Higher fee for garbage considered
Published 12:00 am Friday, May 21, 2004
Everyone knows that Ironton faces several financial challenges, but city leaders seem to agree the most pressing may be that garbage continues to pile up.
Since the proposed $10 per month municipal fee was voted down last week, Councilman Jim Tordiff presented another revenue-generating alternative at Thursday's finance committee meeting. He seeks to increase the garbage rates by $2.50 per month, bringing the total to $12, to put the three laid off sanitation employees back to work.
"My main goal is that I don't think we are addressing very aggressively the sanitation backup in this city," he said. "I think we have a responsibility to the citizens."
The finance committee voted 2-1 against giving it a favorable recommendation, but the issue will still be on the agenda for consideration at next Thursday's meeting at 6 p.m. in the Ironton City Center. Councilmen Brent Pyles and Richard Price voted against a favorable recommendation. Councilman Chuck O'Leary cast the sole vote in favor.

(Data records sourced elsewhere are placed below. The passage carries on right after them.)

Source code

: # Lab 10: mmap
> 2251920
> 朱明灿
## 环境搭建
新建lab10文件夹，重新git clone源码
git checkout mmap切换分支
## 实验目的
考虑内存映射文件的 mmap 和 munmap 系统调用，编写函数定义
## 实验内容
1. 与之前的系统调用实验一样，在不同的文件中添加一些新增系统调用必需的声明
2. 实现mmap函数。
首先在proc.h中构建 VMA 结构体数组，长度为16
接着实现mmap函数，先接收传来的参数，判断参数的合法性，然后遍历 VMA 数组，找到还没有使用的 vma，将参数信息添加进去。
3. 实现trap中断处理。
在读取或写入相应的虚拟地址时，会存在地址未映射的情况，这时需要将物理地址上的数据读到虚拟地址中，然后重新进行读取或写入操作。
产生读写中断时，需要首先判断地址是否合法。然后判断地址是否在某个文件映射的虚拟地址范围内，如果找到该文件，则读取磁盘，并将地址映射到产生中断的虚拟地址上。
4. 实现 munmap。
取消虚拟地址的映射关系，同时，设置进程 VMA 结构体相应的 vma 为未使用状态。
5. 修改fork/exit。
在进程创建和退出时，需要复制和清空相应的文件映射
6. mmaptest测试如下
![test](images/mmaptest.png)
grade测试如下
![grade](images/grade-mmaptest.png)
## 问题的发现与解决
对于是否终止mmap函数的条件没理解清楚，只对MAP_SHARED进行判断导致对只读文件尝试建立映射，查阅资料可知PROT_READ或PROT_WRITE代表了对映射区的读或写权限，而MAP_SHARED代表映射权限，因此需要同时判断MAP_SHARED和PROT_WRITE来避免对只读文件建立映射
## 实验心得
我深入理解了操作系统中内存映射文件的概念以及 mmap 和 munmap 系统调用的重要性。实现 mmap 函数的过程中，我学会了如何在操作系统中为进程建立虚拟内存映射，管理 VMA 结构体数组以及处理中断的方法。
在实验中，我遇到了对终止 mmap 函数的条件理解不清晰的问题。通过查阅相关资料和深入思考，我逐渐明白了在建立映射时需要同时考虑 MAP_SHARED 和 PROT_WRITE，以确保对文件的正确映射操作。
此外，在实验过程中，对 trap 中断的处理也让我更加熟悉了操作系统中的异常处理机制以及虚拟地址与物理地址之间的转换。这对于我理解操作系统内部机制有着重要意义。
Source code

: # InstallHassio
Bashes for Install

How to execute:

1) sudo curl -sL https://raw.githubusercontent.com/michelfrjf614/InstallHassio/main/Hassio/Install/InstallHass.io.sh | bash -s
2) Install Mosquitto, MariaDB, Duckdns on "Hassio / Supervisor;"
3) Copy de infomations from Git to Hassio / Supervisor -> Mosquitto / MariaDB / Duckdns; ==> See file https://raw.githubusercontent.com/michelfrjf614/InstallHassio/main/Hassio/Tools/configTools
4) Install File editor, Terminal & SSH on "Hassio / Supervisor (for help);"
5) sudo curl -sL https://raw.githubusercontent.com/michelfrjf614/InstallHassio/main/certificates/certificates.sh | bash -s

Meanwhile, the city's 51-member AFSCME local 771 union still plans to strike at 6 a.m. June 7 unless both sides come to terms on wage and insurance negotiations and bring some of the nine laid off employees back to work. The union includes street, sanitation, flood, water and sewer departments, police dispatchers, income tax and water collection offices and the meter maid.
Nothing about the proposed increase would be set in stone. If another plan is adopted that addresses the sanitation issue, the increase can easily be repealed later, Tordiff said.

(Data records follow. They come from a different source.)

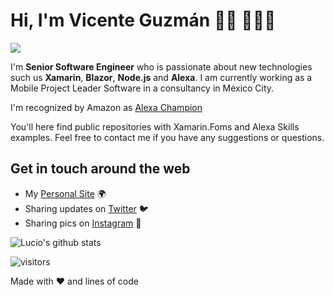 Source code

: # Hi, I'm Vicente Guzmán 👋🏽 👨🏽‍💻

![](https://i.imgur.com/VuKnN5P.jpg)

I'm **Senior Software Engineer** who is passionate about new technologies such us **Xamarin**, **Blazor**, **Node.js** and **Alexa**. I am currently working as a Mobile Project Leader Software in a consultancy in México City.

I'm recognized by Amazon as [Alexa Champion](https://developer.amazon.com/en-US/alexa/champions/vicente-lucio)

You'll here find public repositories with Xamarin.Foms and Alexa Skills examples. Feel free to contact me if you have any suggestions or questions.

## Get in touch around the web 

- My [Personal Site](https://luciomsp.github.io/) 🌍
- Sharing updates on [Twitter](https://twitter.com/LucioMSP) 🐦
- Sharing pics on [Instagram](https://www.instagram.com/luciomsp/) 📸

![Lucio's github stats](https://github-readme-stats.vercel.app/api?username=luciomsp&show_icons=true)

![visitors](https://visitor-badge.glitch.me/badge?page_id=luciomsp.luciomsp)

Made with :heart: and lines of code

<!--
**LucioMSP/LucioMSP** is a ✨ _special_ ✨ repository because its `README.md` (this file) appears on your GitHub profile.

Here are some ideas to get you started:

- 🔭 I’m currently working on ...
- 🌱 I’m currently learning ...
- 👯 I’m looking to collaborate on ...
- 🤔 I’m looking for help with ...
- 💬 Ask me about ...
- 📫 How to reach me: ...
- 😄 Pronouns: ...
- ⚡ Fun fact: ...
-->

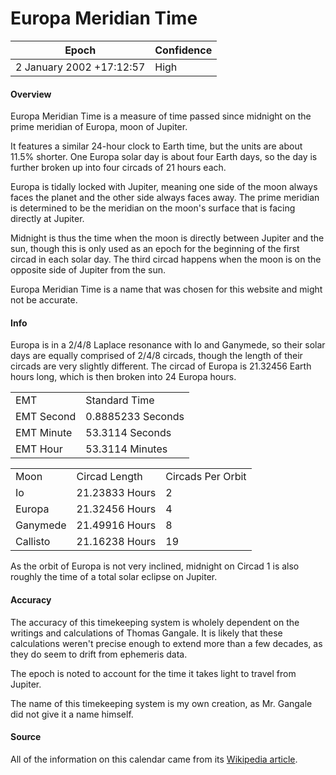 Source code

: # Europa Meridian Time

| Epoch             | Confidence |
| ----------------- | ---------- |
| 2 January 2002 +17:12:57 | High       |

#### Overview

Europa Meridian Time is a measure of time passed since midnight on the prime meridian of Europa, moon of Jupiter.

It features a similar 24-hour clock to Earth time, but the units are about 11.5% shorter. One Europa solar day is about four Earth days, so the day is further broken up into four circads of 21 hours each.

Europa is tidally locked with Jupiter, meaning one side of the moon always faces the planet and the other side always faces away. The prime meridian is determined to be the meridian on the moon's surface that is facing directly at Jupiter.

Midnight is thus the time when the moon is directly between Jupiter and the sun, though this is only used as an epoch for the beginning of the first circad in each solar day. The third circad happens when the moon is on the opposite side of Jupiter from the sun.

Europa Meridian Time is a name that was chosen for this website and might not be accurate.

#### Info

Europa is in a 2/4/8 Laplace resonance with Io and Ganymede, so their solar days are equally comprised of 2/4/8 circads, though the length of their circads are very slightly different. The circad of Europa is 21.32456 Earth hours long, which is then broken into 24 Europa hours.

<table class="table-short"><tr><td>EMT</td><td>Standard Time</td></tr><tr><td>EMT Second</td><td>0.8885233 Seconds</td></tr><tr><td>EMT Minute</td><td>53.3114 Seconds</td></tr><tr><td>EMT Hour</td><td>53.3114 Minutes</td></tr></table>

<table class="table-short"><tr><td>Moon</td><td>Circad Length</td><td>Circads Per Orbit</td></tr><tr><td>Io</td><td>21.23833 Hours</td><td>2</td></tr><tr><td>Europa</td><td>21.32456 Hours</td><td>4</td></tr><tr><td>Ganymede</td><td>21.49916 Hours</td><td>8</td></tr><tr><td>Callisto</td><td>21.16238 Hours</td><td>19</td></tr></table>

As the orbit of Europa is not very inclined, midnight on Circad 1 is also roughly the time of a total solar eclipse on Jupiter.

#### Accuracy

The accuracy of this timekeeping system is wholely dependent on the writings and calculations of Thomas Gangale. It is likely that these calculations weren't precise enough to extend more than a few decades, as they do seem to drift from ephemeris data.

The epoch is noted to account for the time it takes light to travel from Jupiter.

The name of this timekeeping system is my own creation, as Mr. Gangale did not give it a name himself.

#### Source

All of the information on this calendar came from its [Wikipedia article](https://en.wikipedia.org/wiki/Timekeeping_on_Mars).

Councilman Bill Nenni indicated that he has sought input from other councilmen for a plan that will address a variety of financial shortfalls. He did not want to debate details until he has talked with the city attorney.
Mayor John Elam emphasized the need to do something soon to address the garbage problem that will become a safety issue.

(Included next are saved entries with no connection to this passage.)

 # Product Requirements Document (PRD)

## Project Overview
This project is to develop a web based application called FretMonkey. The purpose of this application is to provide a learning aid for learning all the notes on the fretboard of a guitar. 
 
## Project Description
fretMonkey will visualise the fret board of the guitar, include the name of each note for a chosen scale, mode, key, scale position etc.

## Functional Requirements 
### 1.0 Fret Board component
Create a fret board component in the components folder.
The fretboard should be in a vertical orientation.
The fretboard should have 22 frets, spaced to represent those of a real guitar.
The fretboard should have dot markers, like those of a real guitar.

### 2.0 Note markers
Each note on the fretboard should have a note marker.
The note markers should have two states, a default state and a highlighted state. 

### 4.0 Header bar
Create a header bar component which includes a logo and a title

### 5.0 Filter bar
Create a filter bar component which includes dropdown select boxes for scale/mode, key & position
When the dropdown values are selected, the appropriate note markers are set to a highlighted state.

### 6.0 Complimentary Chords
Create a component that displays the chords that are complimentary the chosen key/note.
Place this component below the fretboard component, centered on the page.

"I am getting inundated with calls. My office is getting 30 or 40 calls a day wondering when garbage pickup will be," he said. "We are close to four days behind now."
All six employees are working eight hours a day to try and pick up the slack, the mayor said. The biggest problem has been that the garbage volume is higher now than during the winter months and that the employees are picking up 42 percent more than before.
Councilman Pyles crunched some numbers of his own and questioned how aggressively the situation is being addressed in terms of efficiency.
Calling it a completely unscientific study that relied on certain assumptions based on information provided and discussed publicly, Pyles compared the first eight days of May 2003 to May 2004. The calculations assume that all nine sanitation employees worked four hours a day in 2003 and that six employees are now working eight hours a day.
The findings showed that a total of 35 percent less tonnage was picked up this year, which is understandable because of fewer employees, Pyles said. However, his numbers show that the tonnage per man has decreased and the man hours spent per ton have doubled.
City employee Todd Davis agreed with the mayor that much of the issue is that trash collection always increases significantly during the spring and summer.
"We have spoiled the people in this town for so long," he said of all the items they pick up that they technically do not have to. "If we can physically pick it up, we put it in the trucks."
The union continues circulating petitions that seek a yes or no answer on the $10 per month, per household municipal fee. So far, the overwhelming response has been in favor of the fee, Davis said
Emphasizing that "you can't nickel and dime a $600,000 problem," Tordiff urged the council members to not give up on the fee that is the "simplest, quickest and probably at the top of the list as the fairest" way to generate revenue.